Write out the opening lines of the data word for word, up to and including the line with "# Manage your data capacity in Power BI", and leave every picture and every later line out.

....................

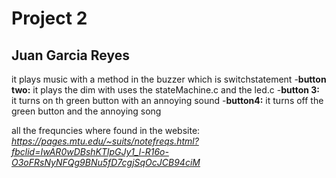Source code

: # Project 2
## Juan Garcia Reyes
it plays music with a method in the buzzer which is switchstatement
-**button two:**
it plays the dim with uses the stateMachine.c and the led.c
-**button 3:**
it turns on th green button with an annoying sound
-**button4:** it turns off the green button and the annoying song

all the frequncies where found in the website:
_https://pages.mtu.edu/~suits/notefreqs.html?fbclid=IwAR0wDBshKTlpGJy1_l-R16o-O3oFRsNyNFQg9BNu5fD7cgjSqOcJCB94ciM_
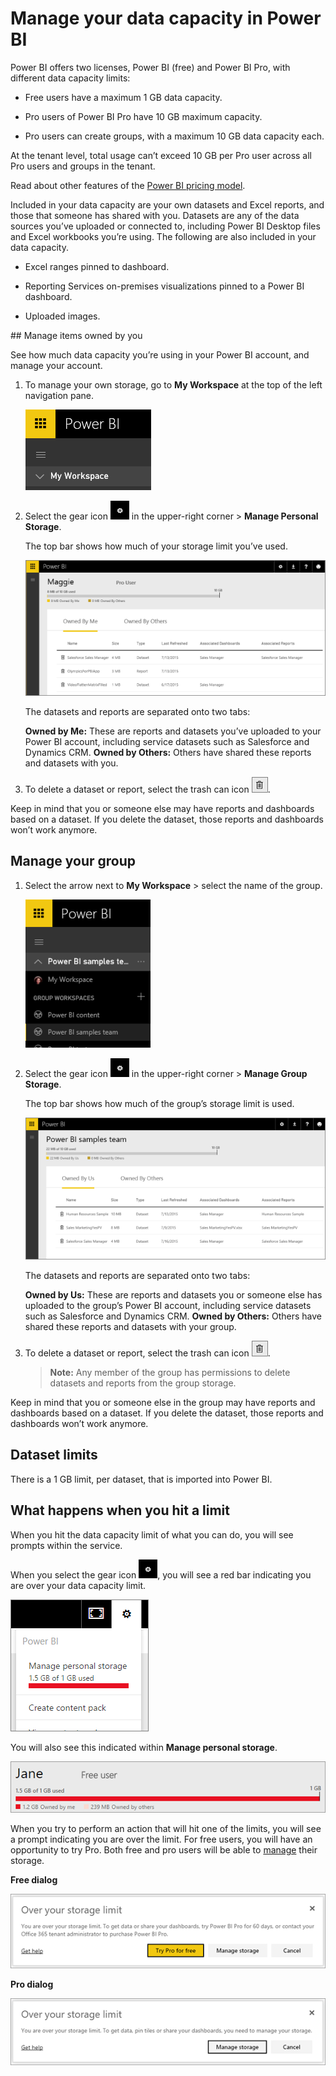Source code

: ﻿<properties 
   pageTitle="Manage your data capacity in Power BI"
   description="Manage your data capacity and storage in Power BI"
   services="powerbi" 
   documentationCenter="" 
   authors="guyinacube" 
   manager="mblythe" 
   backup=""
   editor=""
   tags=""
   qualityFocus="no"
   qualityDate=""/>
 
<tags
   ms.service="powerbi"
   ms.devlang="NA"
   ms.topic="article"
   ms.tgt_pltfrm="NA"
   ms.workload="powerbi"
   ms.date="05/11/2016"
   ms.author="asaxton"/>
# Manage your data capacity in Power BI

Power BI offers two licenses, Power BI (free) and Power BI Pro, with different data capacity limits:

-   Free users have a maximum 1 GB data capacity.

-   Pro users of Power BI Pro have 10 GB maximum capacity.

-   Pro users can create groups, with a maximum 10 GB data capacity each.

At the tenant level, total usage can’t exceed 10 GB per Pro user across all Pro users and groups in the tenant. 

Read about other features of the [Power BI pricing model](https://powerbi.microsoft.com/pricing).

Included in your data capacity are your own datasets and Excel reports, and those that someone has shared with you. Datasets are any of the data sources you’ve uploaded or connected to, including Power BI Desktop files and Excel workbooks you’re using. The following are also included in your data capacity.

-   Excel ranges pinned to dashboard.

-   Reporting Services on-premises visualizations pinned to a Power BI dashboard.

-   Uploaded images.

<a name="manage"/>
## Manage items owned by you

See how much data capacity you’re using in your Power BI account, and manage your account.

1.  To manage your own storage, go to **My Workspace** at the top of the left navigation pane. 

    ![](media/powerbi-admin-manage-your-data-storage-in-power-bi/PBI_MyWorkspace.png)

2.  Select the gear icon ![](media/powerbi-admin-manage-your-data-storage-in-power-bi/PBI_GearIcon.png) in the upper-right corner \> **Manage Personal Storage**. 

    The top bar shows how much of your storage limit you’ve used.

    ![](media/powerbi-admin-manage-your-data-storage-in-power-bi/PBI_PersnlStorage.png)

    The datasets and reports are separated onto two tabs:

    **Owned by Me:** These are reports and datasets you’ve uploaded to your Power BI account, including service datasets such as Salesforce and Dynamics CRM.
	**Owned by Others:** Others have shared these reports and datasets with you.

3.  To delete a dataset or report, select the trash can icon ![](media/powerbi-admin-manage-your-data-storage-in-power-bi/PBI_DeleteIcon.png).


Keep in mind that you or someone else may have reports and dashboards based on a dataset. If you delete the dataset, those reports and dashboards won’t work anymore.

## Manage your group

1.  Select the arrow next to **My Workspace** \> select the name of the group.

    ![](media/powerbi-admin-manage-your-data-storage-in-power-bi/PBI_GroupWorkspaces.png)

2.  Select the gear icon ![](media/powerbi-admin-manage-your-data-storage-in-power-bi/PBI_GearIcon.png) in the upper-right corner \> **Manage Group Storage**.

    The top bar shows how much of the group’s storage limit is used.

    ![](media/powerbi-admin-manage-your-data-storage-in-power-bi/PBI_GroupStorage.png)

    The datasets and reports are separated onto two tabs:

    **Owned by Us:** These are reports and datasets you or someone else has uploaded to the group’s Power BI account, including service datasets such as Salesforce and Dynamics CRM.
	**Owned by Others:** Others have shared these reports and datasets with your group.

3.  To delete a dataset or report, select the trash can icon ![](media/powerbi-admin-manage-your-data-storage-in-power-bi/PBI_DeleteIcon.png).
	>**Note:** Any member of the group has permissions to delete datasets and reports from the group storage.

Keep in mind that you or someone else in the group may have reports and dashboards based on a dataset. If you delete the dataset, those reports and dashboards won’t work anymore.

## Dataset limits

There is a 1 GB limit, per dataset, that is imported into Power BI.

## What happens when you hit a limit

When you hit the data capacity limit of what you can do, you will see prompts within the service. 

When you select the gear icon ![](media/powerbi-admin-manage-your-data-storage-in-power-bi/PBI_GearIcon.png), you will see a red bar indicating you are over your data capacity limit.

![](media/powerbi-admin-manage-your-data-storage-in-power-bi/manage-storage-limit.png)

You will also see this indicated within **Manage personal storage**.

 ![](media/powerbi-admin-manage-your-data-storage-in-power-bi/manage-storage-limit2.png)
 
 When you try to perform an action that will hit one of the limits, you will see a prompt indicating you are over the limit. For free users, you will have an opportunity to try Pro. Both free and pro users will be able to [manage](#manage) their storage.
 
 **Free dialog**
 
 ![](media/powerbi-admin-manage-your-data-storage-in-power-bi/powerbi-free-over-limit.png)
 
 **Pro dialog** 
 
 ![](media/powerbi-admin-manage-your-data-storage-in-power-bi/powerbi-pro-over-limit.png)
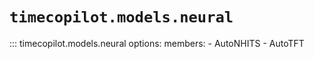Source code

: 
# `timecopilot.models.neural`

::: timecopilot.models.neural
    options:
        members:
            - AutoNHITS
            - AutoTFT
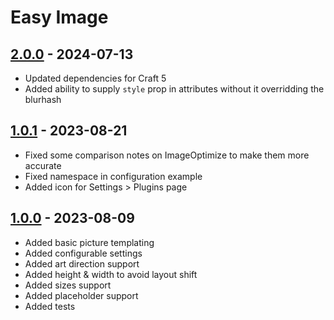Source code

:# Easy Image

## [2.0.0] - 2024-07-13

- Updated dependencies for Craft 5
- Added ability to supply `style` prop in attributes without it overridding the blurhash

## [1.0.1] - 2023-08-21

- Fixed some comparison notes on ImageOptimize to make them more accurate
- Fixed namespace in configuration example
- Added icon for Settings > Plugins page

## [1.0.0] - 2023-08-09

- Added basic picture templating
- Added configurable settings
- Added art direction support
- Added height & width to avoid layout shift
- Added sizes support
- Added placeholder support
- Added tests

[2.0.0]: (https://github.com/acalvino4/craft-easy-image/releases/tag/2.0.0)
[1.0.1]: (https://github.com/acalvino4/craft-easy-image/releases/tag/1.0.1)
[1.0.0]: (https://github.com/acalvino4/craft-easy-image/releases/tag/1.0.0)
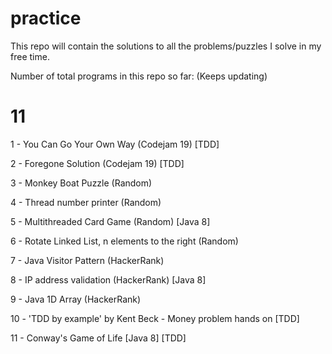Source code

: # practice
This repo will contain the solutions to all the problems/puzzles I solve in my free time.

Number of total programs in this repo so far: (Keeps updating)

# 11

1 - You Can Go Your Own Way (Codejam 19) [TDD]

2 - Foregone Solution (Codejam 19) [TDD]

3 - Monkey Boat Puzzle (Random)

4 - Thread number printer (Random)

5 - Multithreaded Card Game (Random) [Java 8]

6 - Rotate Linked List, n elements to the right (Random)

7 - Java Visitor Pattern (HackerRank)

8 - IP address validation (HackerRank) [Java 8]

9 - Java 1D Array (HackerRank)

10 - 'TDD by example' by Kent Beck - Money problem hands on [TDD] 

11 - Conway's Game of Life [Java 8] [TDD]
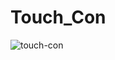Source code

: # Touch_Con   
![touch-con](https://user-images.githubusercontent.com/79704928/145318642-f7d548ea-3341-47ac-88ed-75361342f92c.gif)
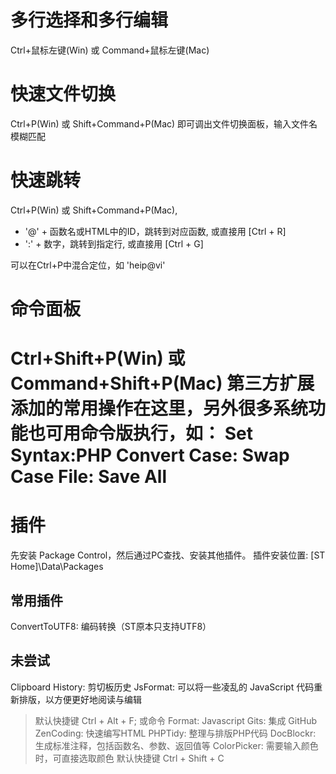 # 多行选择和多行编辑
Ctrl+鼠标左键(Win) 或 Command+鼠标左键(Mac)


# 快速文件切换
Ctrl+P(Win) 或 Shift+Command+P(Mac) 即可调出文件切换面板，输入文件名模糊匹配


# 快速跳转
Ctrl+P(Win) 或 Shift+Command+P(Mac),

 - '@' + 函数名或HTML中的ID，跳转到对应函数, 或直接用 [Ctrl + R]
 - ':' + 数字，跳转到指定行, 或直接用 [Ctrl + G]

可以在Ctrl+P中混合定位，如 'heip@vi'


# 命令面板
Ctrl+Shift+P(Win) 或 Command+Shift+P(Mac)
第三方扩展添加的常用操作在这里，另外很多系统功能也可用命令版执行，如：
Set Syntax:PHP
Convert Case: Swap Case
File: Save All
==


# 插件
先安装 Package Control，然后通过PC查找、安装其他插件。
插件安装位置: [ST Home]\Data\Packages

## 常用插件
ConvertToUTF8: 编码转换（ST原本只支持UTF8）

## 未尝试
Clipboard History: 剪切板历史
JsFormat: 可以将一些凌乱的 JavaScript 代码重新排版，以方便更好地阅读与编辑
> 默认快捷键 Ctrl + Alt + F; 或命令 Format: Javascript
Gits: 集成 GitHub
ZenCoding: 快速编写HTML
PHPTidy: 整理与排版PHP代码
Doc​Blockr: 生成标准注释，包括函数名、参数、返回值等
Color​Picker: 需要输入颜色时，可直接选取颜色
> 默认快捷键 Ctrl + Shift + C
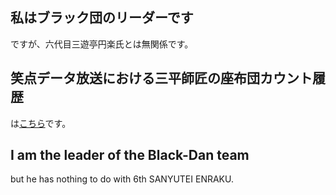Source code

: ## 私はブラック団のリーダーです
ですが、六代目三遊亭円楽氏とは無関係です。 

## 笑点データ放送における三平師匠の座布団カウント履歴
は[こちら](http://blackdan-team-leader.github.io/be-tsuma)です。

## I am the leader of the Black-Dan team
but he has nothing to do with 6th SANYUTEI ENRAKU.
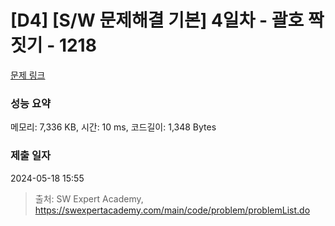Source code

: # [D4] [S/W 문제해결 기본] 4일차 - 괄호 짝짓기 - 1218 

[문제 링크](https://swexpertacademy.com/main/code/problem/problemDetail.do?contestProbId=AV14eWb6AAkCFAYD) 

### 성능 요약

메모리: 7,336 KB, 시간: 10 ms, 코드길이: 1,348 Bytes

### 제출 일자

2024-05-18 15:55



> 출처: SW Expert Academy, https://swexpertacademy.com/main/code/problem/problemList.do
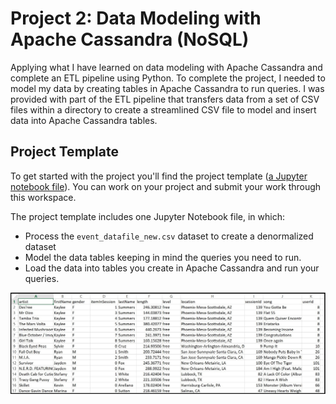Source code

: # Project 2: Data Modeling with Apache Cassandra (NoSQL) 
Applying what I have learned on data modeling with Apache Cassandra and complete an ETL pipeline using Python. To complete the project, I needed to model my data by creating tables in Apache Cassandra to run queries. I was provided with part of the ETL pipeline that transfers data from a set of CSV files within a directory to create a streamlined CSV file to model and insert data into Apache Cassandra tables.

## Project Template
To get started with the project you'll find the project template ([a Jupyter notebook file](#TO-DO)). You can work on your project and submit your work through this workspace.

The project template includes one Jupyter Notebook file, in which:
- Process the `event_datafile_new.csv` dataset to create a denormalized dataset
- Model the data tables keeping in mind the queries you need to run. 
- Load the data into tables you create in Apache Cassandra and run your queries. 

![Project CSV Data](https://github.com/yossef-elmahdy/sparkify-data-modelling-projects/blob/main/project2-data-modeling-with-apache-cassandra/image_event_datafile_new.jpg)



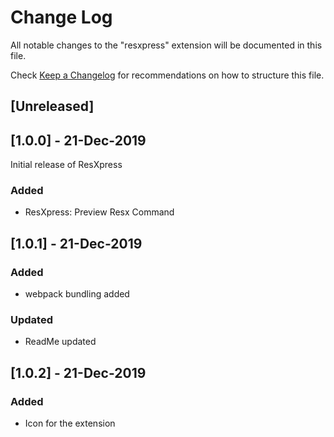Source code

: # Change Log

All notable changes to the "resxpress" extension will be documented in this file.

Check [Keep a Changelog](http://keepachangelog.com/) for recommendations on how to structure this file.

## [Unreleased]



## [1.0.0] - 21-Dec-2019

Initial release of ResXpress 

### Added
- ResXpress: Preview Resx Command

## [1.0.1] - 21-Dec-2019

### Added
- webpack bundling added

### Updated
- ReadMe updated

## [1.0.2] - 21-Dec-2019

### Added
- Icon for the extension
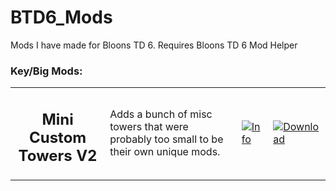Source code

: # BTD6_Mods
Mods I have made for Bloons TD 6. Requires Bloons TD 6 Mod Helper

<h3>Key/Big Mods:</h3>

<table style="table-layout:fixed">
    <tr>
        <td width="30%" align="center">
            <h2>Mini Custom Towers V2</h2>
        </td>
        <td>
            Adds a bunch of misc towers that were probably too small to be their own unique mods.
        </td>
        <td width="10%">
            <a href="https://github.com/Greenphx9/BTD6Mods/blob/main/MiniCustomTowersV2/README.md"><img alt="Info" src="https://github.com/Greenphx9/BTD6Mods/blob/main/info.png?raw=true"></a>
        </td>
        <td width="11%">
            <a href="https://github.com/Greenphx9/BTD6Mods/blob/main/MiniCustomTowersV2/MiniCustomTowersV2.dll"><img alt="Download" src="https://github.com/Greenphx9/BTD6Mods/blob/main/download_small.png?raw=true"></a>
        </td>
    </tr>
<table>
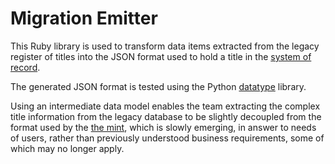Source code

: # Migration Emitter

This Ruby library is used to transform data items extracted from the legacy register of titles into the JSON format used to hold a title in the [system of record](https://github.com/LandRegistry/system-of-record).

The generated JSON format is tested using the Python [datatype](https://github.com/LandRegistry/datatypes) library.

Using an intermediate data model enables the team extracting the complex title information from the legacy database to be slightly decoupled from the format used by the [the mint](https://github.com/LandRegistry/mint), which is slowly emerging, in answer to needs of users, rather than previously understood business requirements, some of which may no longer apply.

....................

**Response area**
Source code

: # Project 2
## Juan Garcia Reyes
it plays music with a method in the buzzer which is switchstatement
-**button two:**
it plays the dim with uses the stateMachine.c and the led.c
-**button 3:**
it turns on th green button with an annoying sound
-**button4:** it turns off the green button and the annoying song

all the frequncies where found in the website:
_https://pages.mtu.edu/~suits/notefreqs.html?fbclid=IwAR0wDBshKTlpGJy1_l-R16o-O3oFRsNyNFQg9BNu5fD7cgjSqOcJCB94ciM_
Source code

: ﻿<properties 
   pageTitle="Manage your data capacity in Power BI"
   description="Manage your data capacity and storage in Power BI"
   services="powerbi" 
   documentationCenter="" 
   authors="guyinacube" 
   manager="mblythe" 
   backup=""
   editor=""
   tags=""
   qualityFocus="no"
   qualityDate=""/>
 
<tags
   ms.service="powerbi"
   ms.devlang="NA"
   ms.topic="article"
   ms.tgt_pltfrm="NA"
   ms.workload="powerbi"
   ms.date="05/11/2016"
   ms.author="asaxton"/>
# Manage your data capacity in Power BI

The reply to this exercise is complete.